Uphill With Jemele Hill - A Short Review

Uphill is a short read. 

Jemele Hill is an advocate, a sports writer, a broadcaster (though not a very happy one), a daughter, a granddaughter, and a friend.  

What she isn't is an author.

The book details her family's personal struggles with addiction and abuse; how she came out of her childhood relatively unscathed is a minor miracle.  The book roasts ESPN's culture and leadership.  The book lauds those who took time to mentor her, but she has much more fun skewering those who thwarted her, who disrespected her, who didn't give her what she deserved.

I couldn't find fault with the facts or her interpretation of them.  What bothered me was the writing.

Ms Hill writes for the Atlantic; I've never read her work.  After finishing Uphill, I'm not sure I want to.

The book presents last names without context; I was constantly flipping back to figure out who was who. It dances around the years, back and forth, confusing the timeline and this reader.  

But the worst offenses ran throughout the entire book - subjective and objective pronouns jarringly misused on almost every page. It stopped me short, every time.

What fool wouldn't want to work at ESPN?  
Me.

She and me.  Her and I.  This makes me nuts when it comes out of the mouths of reality show contestants (Bachelorettes talking about him and I's relationship).

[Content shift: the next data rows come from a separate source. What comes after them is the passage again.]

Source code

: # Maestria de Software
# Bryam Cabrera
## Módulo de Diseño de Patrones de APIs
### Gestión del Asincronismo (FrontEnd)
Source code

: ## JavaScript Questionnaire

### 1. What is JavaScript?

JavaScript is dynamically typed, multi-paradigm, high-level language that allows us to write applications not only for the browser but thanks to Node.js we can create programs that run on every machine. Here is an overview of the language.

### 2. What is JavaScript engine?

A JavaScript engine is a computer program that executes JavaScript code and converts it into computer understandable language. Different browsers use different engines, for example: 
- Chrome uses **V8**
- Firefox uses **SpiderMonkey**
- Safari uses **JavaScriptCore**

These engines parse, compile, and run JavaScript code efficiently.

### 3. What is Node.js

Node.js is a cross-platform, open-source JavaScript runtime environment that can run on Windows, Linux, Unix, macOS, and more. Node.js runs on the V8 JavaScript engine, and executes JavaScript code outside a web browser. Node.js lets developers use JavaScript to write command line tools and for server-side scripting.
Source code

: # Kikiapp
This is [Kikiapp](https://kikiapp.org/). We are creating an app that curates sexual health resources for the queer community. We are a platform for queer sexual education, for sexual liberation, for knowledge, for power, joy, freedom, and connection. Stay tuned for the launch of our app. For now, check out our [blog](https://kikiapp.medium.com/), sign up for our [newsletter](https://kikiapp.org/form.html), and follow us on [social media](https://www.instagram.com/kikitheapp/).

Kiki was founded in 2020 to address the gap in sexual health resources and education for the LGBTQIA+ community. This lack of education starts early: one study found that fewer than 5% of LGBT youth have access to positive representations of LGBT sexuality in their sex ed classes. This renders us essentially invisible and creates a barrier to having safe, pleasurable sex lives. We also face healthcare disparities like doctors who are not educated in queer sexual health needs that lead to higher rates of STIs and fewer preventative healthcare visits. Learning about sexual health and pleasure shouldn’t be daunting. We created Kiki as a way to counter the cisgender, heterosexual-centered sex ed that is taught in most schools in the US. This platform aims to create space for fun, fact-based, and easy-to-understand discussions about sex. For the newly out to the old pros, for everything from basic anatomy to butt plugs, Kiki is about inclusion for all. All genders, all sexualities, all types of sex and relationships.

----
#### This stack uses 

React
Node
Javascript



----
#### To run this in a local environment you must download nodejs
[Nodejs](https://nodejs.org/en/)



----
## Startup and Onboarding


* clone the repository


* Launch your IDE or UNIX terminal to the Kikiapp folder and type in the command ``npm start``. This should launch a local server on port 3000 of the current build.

But showing up in a book, a book edited and published by Henry Holt and Company, was more than I could take.

She was part of a high school journalism internship run by a no-nonsense, intense woman who..... called us out if we made grammatical... errors.  I wonder what that woman thought about this book.

I know that it doesn't deserve a permanent place on my bookshelves; it's going in the Sell at Bookman's bag right now.